(Excerpts from a dataset)
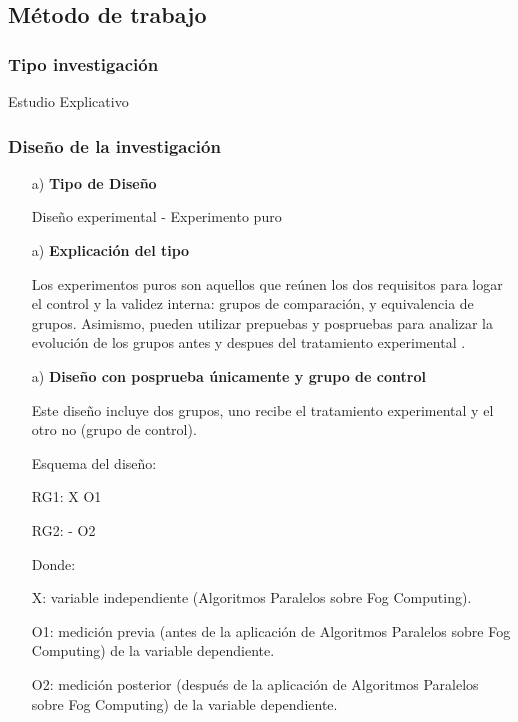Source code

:     \subsection{Método de trabajo}    
            \subsubsection{Tipo investigación}
                Estudio Explicativo
            \subsubsection{Diseño de la investigación}
                \begin{enumerate}
                    \item[a)]{\bf Tipo de Diseño}\par
                        Diseño experimental - Experimento puro 
                    \item[a)]{\bf Explicación del tipo}\par
                        Los experimentos puros son aquellos que reúnen los dos requisitos para logar el control y la validez interna: grupos de comparación, y equivalencia de grupos. Asimismo, pueden utilizar prepuebas y pospruebas para analizar la evolución de los grupos antes y despues del tratamiento experimental {\cite{sampieri1997}}. 
                    \item[a)]{\bf Diseño con posprueba únicamente y grupo de control}\par
                        Este diseño incluye dos grupos, uno recibe el tratamiento experimental y el otro no (grupo  de control).\par
                        Esquema del diseño:\par
                        \begin{center}
                            { RG1: X O1}\par
                            { RG2: - O2}\par
                        \end{center} 
                        Donde:\par 
                        X: variable independiente (Algoritmos Paralelos sobre Fog Computing).\par
                        O1: medición previa (antes de la aplicación de Algoritmos Paralelos sobre Fog Computing) de la variable dependiente.\par
                        O2: medición posterior (después de la aplicación de Algoritmos Paralelos sobre Fog Computing) de la variable dependiente.\par
                \end{enumerate}  
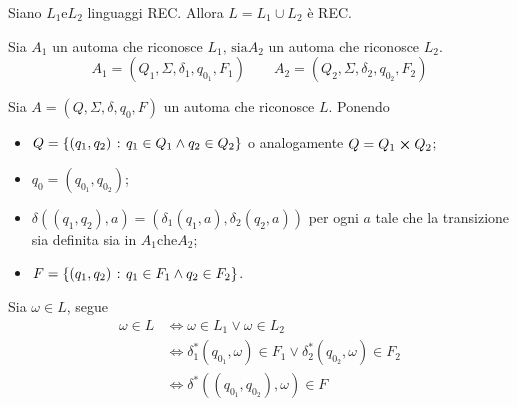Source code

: \documentclass{subfiles}
\begin{document}
\begin{Theorem}
    Siano \(L_{1} \text{e} L_{2}\) linguaggi REC. Allora \(L = L_{1} \cup L_{2}\) è REC.

    \begin{Proof*}
        Sia \(A_{1}\) un automa che riconosce \(L_{1} \text{, sia} A_{2}\) un automa che riconosce \(L_{2}\).
        \[
            A_{1} = (Q_{1}, \Sigma, \delta_{1}, q_{0_{1}}, F_{1}) \qquad A_{2} = (Q_{2}, \Sigma, \delta_{2}, q_{0_{2}}, F_{2})
        \]

        \noindent Sia \(A = (Q, \Sigma, \delta, q_{0}, F)\) un automa che riconosce \(L\). Ponendo
        \begin{itemize}
            \item \(Q = \left\{(q_{1}, q_{2}) \operatorname{\: {:} \:} q_{1} \in Q_{1} \land q_{2} \in Q_{2}\right\}\) o analogamente \(Q = Q_{1} \cp Q_{2}\);
            \item \(q_{0} = (q_{0_{1}}, q_{0_{2}})\);
            \item \(\delta((q_{1}, q_{2}), a) = (\delta_{1}(q_{1}, a), \delta_{2}(q_{2}, a))\) per ogni \(a\) tale che la transizione sia definita sia in \(A_{1} \text{che} A_{2}\);
            \item \(F = \left\{(q_{1}, q_{2}) \operatorname{\: {:} \:} q_{1} \in F_{1} \land q_{2} \in F_{2}\right\}\).
        \end{itemize}

        \noindent Sia \(\omega \in L\), segue
        \[\begin{aligned}
                \omega \in L & \iff \omega \in L_{1} \lor \omega \in L_{2}                                                       \\
                             & \iff \delta_{1}^{*}(q_{0_{1}}, \omega) \in F_{1} \lor \delta_{2}^{*}(q_{0_{2}}, \omega) \in F_{2} \\
                             & \iff \delta^{*}((q_{0_{1}}, q_{0_{2}}), \omega) \in F
            \end{aligned}\]
    \end{Proof*}
\end{Theorem}
\end{document}
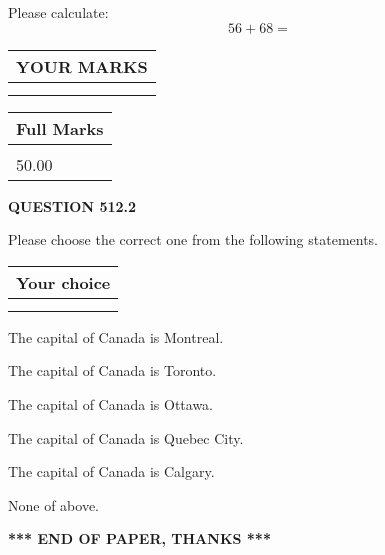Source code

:\documentclass[12pt]{article}
\begin{document}
  
 
Please calculate:
\begin{equation}
56 +  %
68 = \nonumber
\end{equation}
 

 

 
  
\vspace{0.2in}
  
\noindent\begin{tabular}{|l|}
\hline
 YOUR MARKS  \\
\hline
 \\ 
 \\ 
\hline
\end{tabular}
\hspace{0.05in} \begin{tabular}{|l|}
\hline
 Full Marks  \\
\hline
 \\ 
50.00 \\
\hline
\end{tabular}
{\textbf{\Large{QUESTION
512.2 
}}}
  
  
Please choose the correct one from the following statements.
  
  
\noindent\hspace{3.0in} \begin{tabular}{|l|}
\hline
Your choice \\
\hline
 \\ 
 \\ 
\hline
\end{tabular}
  
  
 
 
The capital of Canada is Montreal.
 
 
The capital of Canada is Toronto.
 
 
The capital of Canada is Ottawa.
 
 
The capital of Canada is Quebec City.
 
 
The capital of Canada is Calgary.
 
 
 None of above.
 
 
   
   
 \vspace{0.2in}
 
   
   
   
   
\vspace{1.0in} 
{\textbf{\large{ *** END OF PAPER, THANKS *** }}} 
   
\end{document}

Description of the task
Give the count of lines in the data that contain the word "right", and write nothing besides it.

Solution to this problem
2